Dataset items

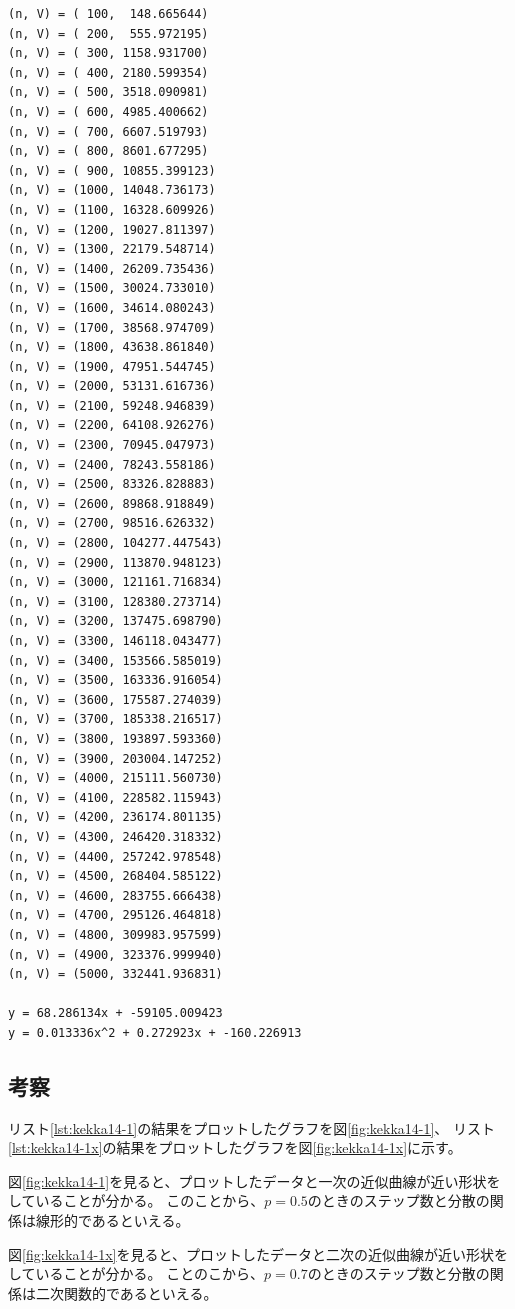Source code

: \documentclass[a4j,titlepage]{jsarticle}
\begin{document}
\begin{lstlisting}[style=text,caption=pが0.7のときの実行結果,label=lst:kekka14-1x]
(n, V) = ( 100,  148.665644)
(n, V) = ( 200,  555.972195)
(n, V) = ( 300, 1158.931700)
(n, V) = ( 400, 2180.599354)
(n, V) = ( 500, 3518.090981)
(n, V) = ( 600, 4985.400662)
(n, V) = ( 700, 6607.519793)
(n, V) = ( 800, 8601.677295)
(n, V) = ( 900, 10855.399123)
(n, V) = (1000, 14048.736173)
(n, V) = (1100, 16328.609926)
(n, V) = (1200, 19027.811397)
(n, V) = (1300, 22179.548714)
(n, V) = (1400, 26209.735436)
(n, V) = (1500, 30024.733010)
(n, V) = (1600, 34614.080243)
(n, V) = (1700, 38568.974709)
(n, V) = (1800, 43638.861840)
(n, V) = (1900, 47951.544745)
(n, V) = (2000, 53131.616736)
(n, V) = (2100, 59248.946839)
(n, V) = (2200, 64108.926276)
(n, V) = (2300, 70945.047973)
(n, V) = (2400, 78243.558186)
(n, V) = (2500, 83326.828883)
(n, V) = (2600, 89868.918849)
(n, V) = (2700, 98516.626332)
(n, V) = (2800, 104277.447543)
(n, V) = (2900, 113870.948123)
(n, V) = (3000, 121161.716834)
(n, V) = (3100, 128380.273714)
(n, V) = (3200, 137475.698790)
(n, V) = (3300, 146118.043477)
(n, V) = (3400, 153566.585019)
(n, V) = (3500, 163336.916054)
(n, V) = (3600, 175587.274039)
(n, V) = (3700, 185338.216517)
(n, V) = (3800, 193897.593360)
(n, V) = (3900, 203004.147252)
(n, V) = (4000, 215111.560730)
(n, V) = (4100, 228582.115943)
(n, V) = (4200, 236174.801135)
(n, V) = (4300, 246420.318332)
(n, V) = (4400, 257242.978548)
(n, V) = (4500, 268404.585122)
(n, V) = (4600, 283755.666438)
(n, V) = (4700, 295126.464818)
(n, V) = (4800, 309983.957599)
(n, V) = (4900, 323376.999940)
(n, V) = (5000, 332441.936831)

y = 68.286134x + -59105.009423
y = 0.013336x^2 + 0.272923x + -160.226913
\end{lstlisting}

\subsection{考察}
リスト\ref{lst:kekka14-1}の結果をプロットしたグラフを図\ref{fig:kekka14-1}、
リスト\ref{lst:kekka14-1x}の結果をプロットしたグラフを図\ref{fig:kekka14-1x}に示す。

図\ref{fig:kekka14-1}を見ると、プロットしたデータと一次の近似曲線が近い形状をしていることが分かる。
このことから、$p = 0.5$のときのステップ数と分散の関係は線形的であるといえる。

図\ref{fig:kekka14-1x}を見ると、プロットしたデータと二次の近似曲線が近い形状をしていることが分かる。
ことのこから、$p = 0.7$のときのステップ数と分散の関係は二次関数的であるといえる。
\end{document}
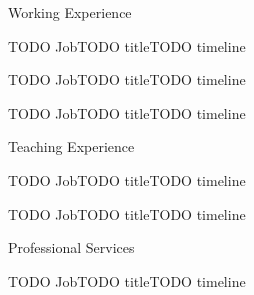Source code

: \documentclass[]{cv}
\begin{document}
\begin{section}{Working Experience}

\begin{subsectionnobullet}{TODO Job}{TODO title}{TODO timeline}
\end{subsectionnobullet}

\begin{subsectionnobullet}{TODO Job}{TODO title}{TODO timeline}
\end{subsectionnobullet}

\begin{subsectionnobullet}{TODO Job}{TODO title}{TODO timeline}
\end{subsectionnobullet}

\end{section}

\begin{section}{Teaching Experience}

\begin{subsectionnobullet}{TODO Job}{TODO title}{TODO timeline}
\end{subsectionnobullet}

\begin{subsectionnobullet}{TODO Job}{TODO title}{TODO timeline}
\end{subsectionnobullet}

\end{section}

\begin{section}{Professional Services}

\begin{subsectionnobullet}{TODO Job}{TODO title}{TODO timeline}
\end{subsectionnobullet}

\end{section}

\end{document}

What the exercise asks => Retype the records above, but only those lines that fall between the line containing "(n, V) = ( 800, 8601.677295)" and the line containing "(n, V) = (2100, 59248.946839)", with both of those lines included, exactly as written.

Reply to the exercise =>
(n, V) = ( 800, 8601.677295)
(n, V) = ( 900, 10855.399123)
(n, V) = (1000, 14048.736173)
(n, V) = (1100, 16328.609926)
(n, V) = (1200, 19027.811397)
(n, V) = (1300, 22179.548714)
(n, V) = (1400, 26209.735436)
(n, V) = (1500, 30024.733010)
(n, V) = (1600, 34614.080243)
(n, V) = (1700, 38568.974709)
(n, V) = (1800, 43638.861840)
(n, V) = (1900, 47951.544745)
(n, V) = (2000, 53131.616736)
(n, V) = (2100, 59248.946839)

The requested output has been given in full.